Il y a deux ou trois mille ans, la mer était tout sauf un lieu de villégiature. Les Hébreux la redoutaient comme un espace menaçant, de confusion, de perdition. Cela commence par la confusion dans laquelle Dieu intervient pour séparer les eaux d’en haut (ciel) des eaux d’en bas (mer et rivières, Gn 1). Cette action a pour but de créer un espace vivable : la terre. Quand Dieu interrompt son travail de séparation, la confusion revient et la vie devient impossible, ainsi durant le Déluge (Gn 6-9).
Mais Dieu maintient la possibilité d’une vie en embarquant Noé et ses enfants dans l’arche, puis, avec l’Alliance, en s’engageant à maintenir la séparation entre les eaux. Aujourd’hui, dans nos sociétés, la confusion des valeurs entraîne dégâts et risque d’être nous -mêmes engloutis et submergés. La mer est aussi un obstacle à la liberté : on ne peut surmonter cet obstacle qu’en se confiant à Dieu, qui crée du possible là où tout semblait condamné, comme face à la Mer Rouge (Ex 14) qu’il ouvre pour que les Hébreux passent à pied sec, avant de la refermer sur l’oppresseur, l’armée de Pharaon.

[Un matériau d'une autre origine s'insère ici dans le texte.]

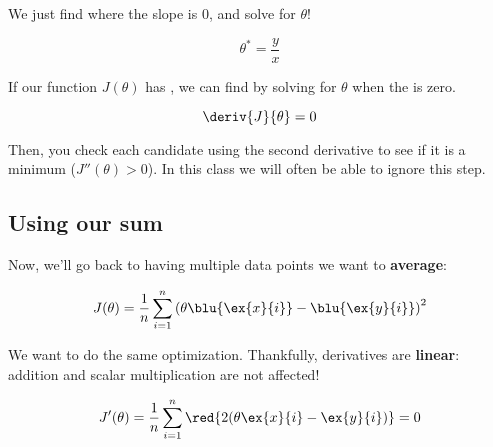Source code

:         We just find where the slope is 0, and solve for $\theta$!
        
        \begin{equation}
            \theta^* = \frac{y}{x}
        \end{equation}
        
        \begin{concept}
            
            If our function $J(\theta)$ has , we can  find  by solving for $\theta$ when the  is zero.
            
            \begin{equation*}
                \deriv{J}{\theta}=0
            \end{equation*}
            
            Then, you check each candidate using the second derivative to see if it is a minimum ($J''(\theta)>0$). In this class we will often be able to ignore this step.
        \end{concept}
        
        
    \subsection*{Using our sum}
    
        Now, we'll go back to having multiple data points we want to \textbf{average}:
        
        \begin{equation}
            J(\theta) = \frac{1}{n}  \sum_{i=1}^n 
            \left( \theta \blu{\ex{x}{i}}  
            - \blu{\ex{y}{i}} \right)^2 
        \end{equation}
        
        We want to do the same optimization. Thankfully, derivatives are \textbf{linear}: addition and scalar multiplication are not affected!
        
        \begin{equation}
            J'(\theta) = \frac{1}{n}  \sum_{i=1}^n \red{2(\theta \ex{x}{i}  
            - \ex{y}{i} )} = 0
        \end{equation}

La mer, c’est encore l’élément favori des Philistins, ce peuple ennemi d’Israël dont on parle beaucoup à l’époque du roi David.
Ces dangereux guerriers sont avant tout des navigateurs et des commerçants habitant la côte méditerranéenne, là où se trouve maritime ou crocodile mythique, représentant la disparition corps et bien ou la puissance destructrice dans les livres de Job, d’Esaïe et le Psaume 74.

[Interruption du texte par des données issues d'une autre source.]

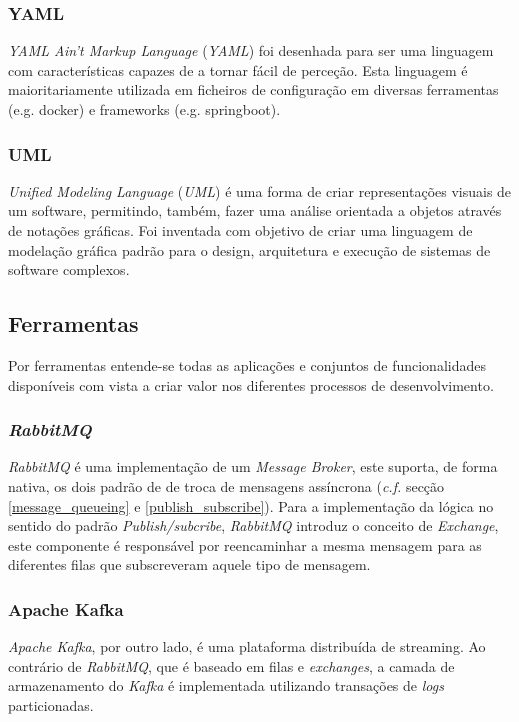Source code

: \subsubsection{YAML}
\emph{YAML Ain't Markup Language} (\emph{YAML\label{sym:YAML}}) foi desenhada para ser uma linguagem com características capazes de a tornar fácil de perceção. Esta linguagem é maioritariamente utilizada em ficheiros de configuração em diversas ferramentas (e.g. docker) e frameworks (e.g. springboot)\cite{yaml}.

\subsubsection{UML}

\emph{Unified Modeling Language} (\emph{UML}\label{sym:UML}) é uma forma de criar representações visuais de um software, permitindo, também, fazer uma análise orientada a objetos através de notações gráficas. Foi inventada com objetivo de criar uma linguagem de modelação gráfica padrão para o design, arquitetura e execução de sistemas de software complexos\cite{uml}.

\subsection{Ferramentas}
Por ferramentas entende-se todas as aplicações e conjuntos de funcionalidades disponíveis com vista a criar valor nos diferentes processos de desenvolvimento\cite{software_tools}.

\subsubsection{\emph{RabbitMQ}}
\emph{RabbitMQ} é uma implementação de um \emph{Message Broker}, este suporta, de forma nativa, os dois padrão de de troca de mensagens assíncrona (\emph{c.f.} secção \ref{message_queueing} e \ref{publish_subscribe}). Para a implementação da lógica no sentido do padrão \emph{Publish/subcribe}, \emph{RabbitMQ} introduz o conceito de \emph{Exchange}, este componente é responsável por reencaminhar a mesma mensagem para as diferentes filas que subscreveram aquele tipo de mensagem.

\subsubsection{Apache Kafka}
\emph{Apache Kafka}, por outro lado, é uma plataforma distribuída de streaming. Ao contrário de \emph{RabbitMQ}, que é baseado em filas e \emph{exchanges}, a camada de armazenamento do \emph{Kafka} é implementada utilizando transações de \emph{logs} particionadas.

La mer, c’est enfin le lieu des tempêtes. Celle que Jonas interprète comme une punition de sa fuite, en demandant aux marins de le jeter par-dessus bord. Mais Dieu, par grâce ou par respect de sa promesse, le recueille dans le ventre d’un poisson : encore un espace de vie possible offert par Dieu au milieu d’un danger de mort… Les disciples aussi traversent la tempête avec Jésus, sur la mer de Galilée (qui est en fait un lac), comme le baptisé traverse la mort à la suite de Jésus pour renaître à la vie en Christ.
Que votre séjour à la mer ou ailleurs soit l’occasion de clarifier en vous les confusions qui brouillent votre cœur et de vous rappeler la présence de Dieu, qui vous ouvre un espace de vie et de plénitude, en Christ.